In theoretical computer science, the CAP theorem, also named Brewer's theorem after computer scientist Eric Brewer, states that any distributed data store can provide only two of the following three guarantees:
 Consistency Every read receives the most recent write or an error.
 Availability Every request receives a (non-error) response, without the guarantee that it contains the most recent write.
 Partition tolerance The system continues to operate despite an arbitrary number of messages being dropped (or delayed) by the network between nodes.

When a network partition failure happens, it must be decided whether to do one of the following:
 cancel the operation and thus decrease the availability but ensure consistency
 proceed with the operation and thus provide availability but risk inconsistency.

Thus, if there is a network partition, one has to choose between consistency or availability. Note that consistency as defined in the CAP theorem is quite different from the consistency guaranteed in ACID database transactions.

Eric Brewer argues that the often-used "two out of three" concept can be somewhat misleading because system designers need only to sacrifice consistency or availability in the presence of partitions, but that in many systems partitions are rare.

Explanation 
No distributed system is safe from network failures, thus network partitioning generally has to be tolerated. In the presence of a partition, one is then left with two options: consistency or availability. When choosing consistency over availability, the system will return an error or a time out if particular information cannot be guaranteed to be up to date due to network partitioning. When choosing availability over consistency, the system will always process the query and try to return the most recent available version of the information, even if it cannot guarantee it is up to date due to network partitioning.

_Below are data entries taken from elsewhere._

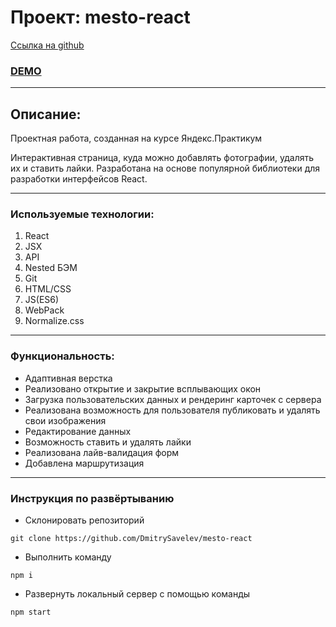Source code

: # Проект: mesto-react

[Ссылка на github](https://github.com/DmitrySavelev/mesto-react)

### [DEMO](https://dmitrysavelev.github.io/mesto-react/)

---

## Описание:

Проектная работа, созданная на курсе Яндекс.Практикум

Интерактивная страница, куда можно добавлять фотографии, удалять их и ставить лайки. Разработана на основе популярной библиотеки для разработки интерфейсов React.

---

### Используемые технологии:

1. React
2. JSX
3. API
4. Nested БЭМ
5. Git
6. HTML/CSS
7. JS(ES6)
8. WebPack
9. Normalize.css

---

### Функциональность:

- Адаптивная верстка
- Реализовано открытие и закрытие всплывающих окон
- Загрузка пользовательских данных и рендеринг карточек с сервера
- Реализована возможность для пользователя публиковать и удалять свои изображения
- Редактирование данных
- Возможность ставить и удалять лайки
- Реализована лайв-валидация форм
- Добавлена маршрутизация

---

### Инструкция по развёртыванию

- Склонировать репозиторий

`git clone https://github.com/DmitrySavelev/mesto-react`

- Выполнить команду

`npm i`

- Развернуть локальный сервер с помощью команды

`npm start`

In the absence of a partition, both availability and consistency can be satisfied.

Database systems designed with traditional ACID guarantees in mind such as RDBMS choose consistency over availability, whereas systems designed around the BASE philosophy, common in the NoSQL movement for example, choose availability over consistency.

History 

According to University of California, Berkeley computer scientist Eric Brewer, the theorem first appeared in autumn 1998. It was published as the CAP principle in 1999 and presented as a conjecture by Brewer at the 2000 Symposium on Principles of Distributed Computing (PODC). In 2002, Seth Gilbert and Nancy Lynch of MIT published a formal proof of Brewer's conjecture, rendering it a theorem.

In 2012, Brewer clarified some of his positions, including why the often-used "two out of three" concept can be somewhat misleading because system designers only need to sacrifice consistency or availability in the presence of partitions; partition management and recovery techniques exist. Brewer also noted the different definition of consistency used in the CAP theorem relative to the definition used in ACID.

A similar theorem stating the trade-off between consistency and availability in distributed systems was published by Birman and Friedman in 1996. Birman and Friedman's result restricted this lower bound to non-commuting operations.

The PACELC theorem, introduced in 2010, builds on CAP by stating that even in the absence of partitioning, there is another trade-off between latency and consistency. PACELC means, if partition (P) happens, the trade-off is between availability (A) and consistency (C); Else (E), the trade-off is between latency (L) and consistency (C).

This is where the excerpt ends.